2GB broadcaster Alan Jones is scheduled to be back in court next year to answer a defamation lawsuit, adding to a long history of cases brought against the most powerful broadcaster in Australia.
This time, he and his radio stations are being sued over comments he made about the Wagner family’s role in the 2011 Grantham floods. Jones, the four Wagner brothers say, incorrectly implied that their quarry played a role in the deaths of 12 people in the flood. They settled a similar case against The Spectator Australia for more than $500,000 this week, and they are also suing Nine over a 60 Minutes story. The Wagners were cleared of responsibility over the deaths by a commission of inquiry in 2015.

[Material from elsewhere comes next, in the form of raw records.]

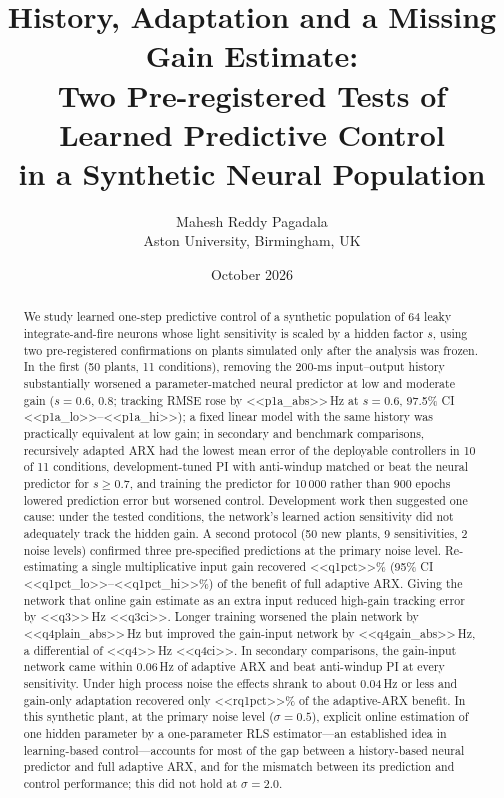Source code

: \documentclass[11pt]{article}
\title{History, Adaptation and a Missing Gain Estimate:\\ Two Pre-registered Tests of Learned Predictive Control\\ in a Synthetic Neural Population}
\author{Mahesh Reddy Pagadala\\ \small Aston University, Birmingham, UK}
\date{October 2026}
\newcommand{\Hz}{\,Hz}
\begin{document}
\maketitle

\begin{abstract}
We study learned one-step predictive control of a synthetic population of 64 leaky integrate-and-fire neurons whose light sensitivity is scaled by a hidden factor $s$, using two pre-registered confirmations on plants simulated only after the analysis was frozen. In the first (50 plants, 11 conditions), removing the 200-ms input--output history substantially worsened a parameter-matched neural predictor at low and moderate gain ($s=0.6$, $0.8$; tracking RMSE rose by <<p1a_abs>>\Hz{} at $s=0.6$, 97.5\% CI <<p1a_lo>>--<<p1a_hi>>); a fixed linear model with the same history was practically equivalent at low gain; in secondary and benchmark comparisons, recursively adapted ARX had the lowest mean error of the deployable controllers in 10 of 11 conditions, development-tuned PI with anti-windup matched or beat the neural predictor for $s\ge0.7$, and training the predictor for 10\,000 rather than 900 epochs lowered prediction error but worsened control. Development work then suggested one cause: under the tested conditions, the network's learned action sensitivity did not adequately track the hidden gain. A second protocol (50 new plants, 9 sensitivities, 2 noise levels) confirmed three pre-specified predictions at the primary noise level. Re-estimating a single multiplicative input gain recovered <<q1pct>>\% (95\% CI <<q1pct_lo>>--<<q1pct_hi>>\%) of the benefit of full adaptive ARX. Giving the network that online gain estimate as an extra input reduced high-gain tracking error by <<q3>>\Hz{} <<q3ci>>. Longer training worsened the plain network by <<q4plain_abs>>\Hz{} but improved the gain-input network by <<q4gain_abs>>\Hz{}, a differential of <<q4>>\Hz{} <<q4ci>>. In secondary comparisons, the gain-input network came within 0.06\Hz{} of adaptive ARX and beat anti-windup PI at every sensitivity. Under high process noise the effects shrank to about 0.04\Hz{} or less and gain-only adaptation recovered only <<rq1pct>>\% of the adaptive-ARX benefit. In this synthetic plant, at the primary noise level ($\sigma=0.5$), explicit online estimation of one hidden parameter by a one-parameter RLS estimator---an established idea in learning-based control---accounts for most of the gap between a history-based neural predictor and full adaptive ARX, and for the mismatch between its prediction and control performance; this did not hold at $\sigma=2.0$.
\end{abstract}
\end{document}
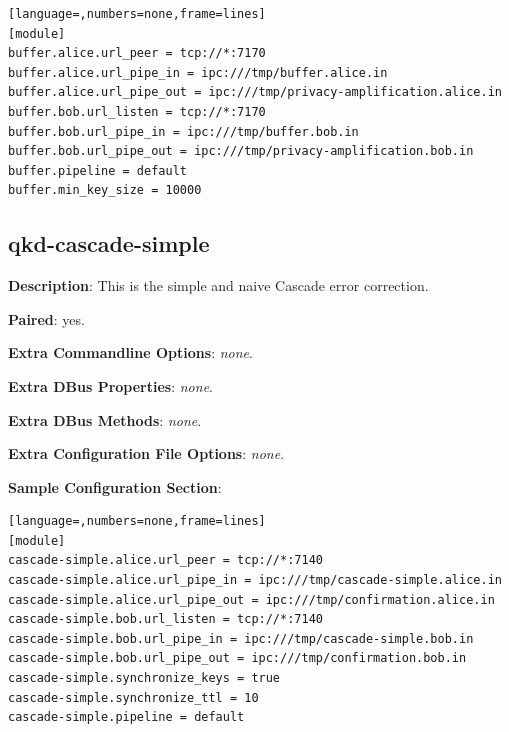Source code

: \begin{lstlisting}[language=,numbers=none,frame=lines]
[module]
buffer.alice.url_peer = tcp://*:7170
buffer.alice.url_pipe_in = ipc:///tmp/buffer.alice.in
buffer.alice.url_pipe_out = ipc:///tmp/privacy-amplification.alice.in
buffer.bob.url_listen = tcp://*:7170
buffer.bob.url_pipe_in = ipc:///tmp/buffer.bob.in
buffer.bob.url_pipe_out = ipc:///tmp/privacy-amplification.bob.in
buffer.pipeline = default
buffer.min_key_size = 10000
\end{lstlisting}

\clearpage


\subsection{qkd-cascade-simple}
\label{subsec:qkd-cascade-simple}

\textbf{Description}: This is the simple and naive Cascade error correction.

\bigskip

\noindent \textbf{Paired}: yes.

\bigskip

\noindent \textbf{Extra Commandline Options}: \emph{none}.

\bigskip

\noindent \textbf{Extra DBus Properties}: \emph{none}.

\bigskip

\noindent \textbf{Extra DBus Methods}: \emph{none}.

\bigskip

\noindent \textbf{Extra Configuration File Options}: \emph{none}.

\bigskip

\noindent \textbf{Sample Configuration Section}: 

\medskip

\begin{lstlisting}[language=,numbers=none,frame=lines]
[module]
cascade-simple.alice.url_peer = tcp://*:7140
cascade-simple.alice.url_pipe_in = ipc:///tmp/cascade-simple.alice.in
cascade-simple.alice.url_pipe_out = ipc:///tmp/confirmation.alice.in
cascade-simple.bob.url_listen = tcp://*:7140
cascade-simple.bob.url_pipe_in = ipc:///tmp/cascade-simple.bob.in
cascade-simple.bob.url_pipe_out = ipc:///tmp/confirmation.bob.in
cascade-simple.synchronize_keys = true
cascade-simple.synchronize_ttl = 10
cascade-simple.pipeline = default
\end{lstlisting}

\clearpage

In Jones’ 32 years behind the microphone, the so-called Parrot has given a wide range of people reason to sue for defamation, or at least try.
Jones’ keen interest (and strong opinions on) sport and its administration have been costly for himself and his networks. The head of the Australian Olympic Committee John Coates won $360,000 in damages in 2008 after a jury found Jones defamed Coates in 2004 while discussing the collapse of Olympic rower Sally Robbins in the Athens Games. The jury found that Jones implied Coates ordered a cover-up, bullied the crew and was a poor leader.

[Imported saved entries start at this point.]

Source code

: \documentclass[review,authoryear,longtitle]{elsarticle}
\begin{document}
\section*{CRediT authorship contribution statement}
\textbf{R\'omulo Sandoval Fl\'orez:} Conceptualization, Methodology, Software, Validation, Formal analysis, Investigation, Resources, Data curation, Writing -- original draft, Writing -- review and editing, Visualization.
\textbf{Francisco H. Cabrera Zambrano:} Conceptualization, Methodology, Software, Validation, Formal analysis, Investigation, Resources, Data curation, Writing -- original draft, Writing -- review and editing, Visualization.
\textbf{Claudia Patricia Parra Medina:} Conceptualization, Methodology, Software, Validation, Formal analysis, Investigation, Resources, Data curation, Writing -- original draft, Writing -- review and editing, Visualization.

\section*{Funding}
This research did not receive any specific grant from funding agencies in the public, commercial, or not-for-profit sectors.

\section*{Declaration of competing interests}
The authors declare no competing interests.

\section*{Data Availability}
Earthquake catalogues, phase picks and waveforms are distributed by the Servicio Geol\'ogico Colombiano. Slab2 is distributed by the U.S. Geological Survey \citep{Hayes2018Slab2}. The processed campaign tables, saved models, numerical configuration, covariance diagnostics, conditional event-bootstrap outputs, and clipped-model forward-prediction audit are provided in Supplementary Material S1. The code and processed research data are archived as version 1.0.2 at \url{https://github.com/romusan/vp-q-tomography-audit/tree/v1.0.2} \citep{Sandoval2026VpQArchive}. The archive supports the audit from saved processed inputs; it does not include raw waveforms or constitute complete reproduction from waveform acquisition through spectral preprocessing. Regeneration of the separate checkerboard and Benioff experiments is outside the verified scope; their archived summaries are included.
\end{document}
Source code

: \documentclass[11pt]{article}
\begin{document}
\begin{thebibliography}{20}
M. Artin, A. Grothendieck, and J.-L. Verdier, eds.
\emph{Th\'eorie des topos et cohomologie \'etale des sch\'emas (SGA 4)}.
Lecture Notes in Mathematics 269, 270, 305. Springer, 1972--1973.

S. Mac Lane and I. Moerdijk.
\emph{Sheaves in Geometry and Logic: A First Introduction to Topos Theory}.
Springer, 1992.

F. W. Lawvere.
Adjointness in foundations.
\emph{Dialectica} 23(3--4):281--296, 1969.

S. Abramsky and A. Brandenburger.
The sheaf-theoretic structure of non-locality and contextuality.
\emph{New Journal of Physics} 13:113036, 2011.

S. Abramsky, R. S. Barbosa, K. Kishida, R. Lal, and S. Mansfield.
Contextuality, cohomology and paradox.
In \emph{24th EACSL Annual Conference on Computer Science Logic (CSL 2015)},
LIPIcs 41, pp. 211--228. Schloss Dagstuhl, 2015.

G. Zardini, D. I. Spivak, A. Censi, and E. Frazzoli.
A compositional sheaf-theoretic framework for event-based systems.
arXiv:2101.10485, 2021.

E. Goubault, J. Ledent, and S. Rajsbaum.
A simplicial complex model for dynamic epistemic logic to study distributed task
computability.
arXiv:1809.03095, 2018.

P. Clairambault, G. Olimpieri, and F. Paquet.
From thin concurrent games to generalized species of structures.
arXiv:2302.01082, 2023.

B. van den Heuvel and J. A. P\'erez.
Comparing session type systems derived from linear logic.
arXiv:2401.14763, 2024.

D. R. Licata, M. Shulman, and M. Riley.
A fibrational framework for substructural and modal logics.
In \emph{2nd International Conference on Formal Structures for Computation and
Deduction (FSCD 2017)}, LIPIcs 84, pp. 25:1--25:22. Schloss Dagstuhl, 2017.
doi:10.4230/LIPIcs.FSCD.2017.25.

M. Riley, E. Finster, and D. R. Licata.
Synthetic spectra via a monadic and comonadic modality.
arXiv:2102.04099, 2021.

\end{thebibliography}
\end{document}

Chief racing steward Ray Murrihy won a defamation case that went to trial in 2000 about a 1996 broadcast in which Jones suggested he’d treated trainer Gai Waterhouse unfairly when she was being investigated by stewards.

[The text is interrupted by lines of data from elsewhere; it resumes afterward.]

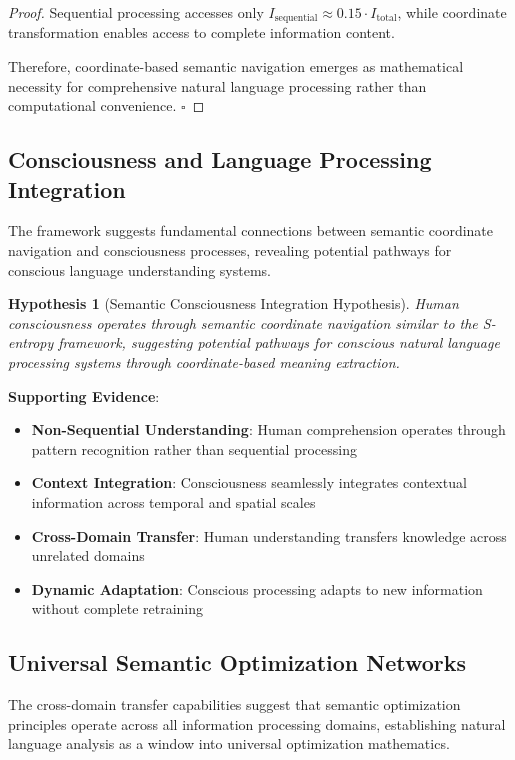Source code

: \documentclass[12pt,a4paper]{article}
\newtheorem{hypothesis}{Hypothesis}
\begin{document}
\begin{table}[H]
\begin{proof}
Sequential processing accesses only $I_{\text{sequential}} \approx 0.15 \cdot I_{\text{total}}$, while coordinate transformation enables access to complete information content.

Therefore, coordinate-based semantic navigation emerges as mathematical necessity for comprehensive natural language processing rather than computational convenience. $\square$
\end{proof}

\subsection{Consciousness and Language Processing Integration}

The framework suggests fundamental connections between semantic coordinate navigation and consciousness processes, revealing potential pathways for conscious language understanding systems.

\begin{hypothesis}[Semantic Consciousness Integration Hypothesis]
Human consciousness operates through semantic coordinate navigation similar to the S-entropy framework, suggesting potential pathways for conscious natural language processing systems through coordinate-based meaning extraction.
\end{hypothesis}

\textbf{Supporting Evidence}:
\begin{itemize}
\item \textbf{Non-Sequential Understanding}: Human comprehension operates through pattern recognition rather than sequential processing
\item \textbf{Context Integration}: Consciousness seamlessly integrates contextual information across temporal and spatial scales
\item \textbf{Cross-Domain Transfer}: Human understanding transfers knowledge across unrelated domains
\item \textbf{Dynamic Adaptation}: Conscious processing adapts to new information without complete retraining
\end{itemize}

\subsection{Universal Semantic Optimization Networks}

The cross-domain transfer capabilities suggest that semantic optimization principles operate across all information processing domains, establishing natural language analysis as a window into universal optimization mathematics.


\end{table}
\end{document}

Rugby Union chief executive John O’Neill settled a defamation against Jones in 1997. According to The Daily Telegraph, he carried a card around in his wallet for years, outlining his win after Jones called him a “failed banker” unsuited to running rugby.
In 1998, Jones claimed, on air, that rugby league referee Bill Harrigan was biased. Harrigan was awarded $90,000 in damages after the court found in his favour.
Law and order is another of Jones’ favourite topics for his show, and four senior police officers have reached settlements after suing Jones for defamation. Between 2003 and 2007, Jones settled cases brought by NSW assistant police commissioner Lola Scott, tactical police officer Terry Dawson and detective chief inspector Deborah Wallace and former assistant police commissioner Clive Small.
The managing director of the Manly Pacific Hotel Eric Yeung sued for defamation in 1994, saying Jones had suggested he was a heroin trafficker and had been involved in framing hotel owner Andrew Kalajzich for his wife Megan’s murder.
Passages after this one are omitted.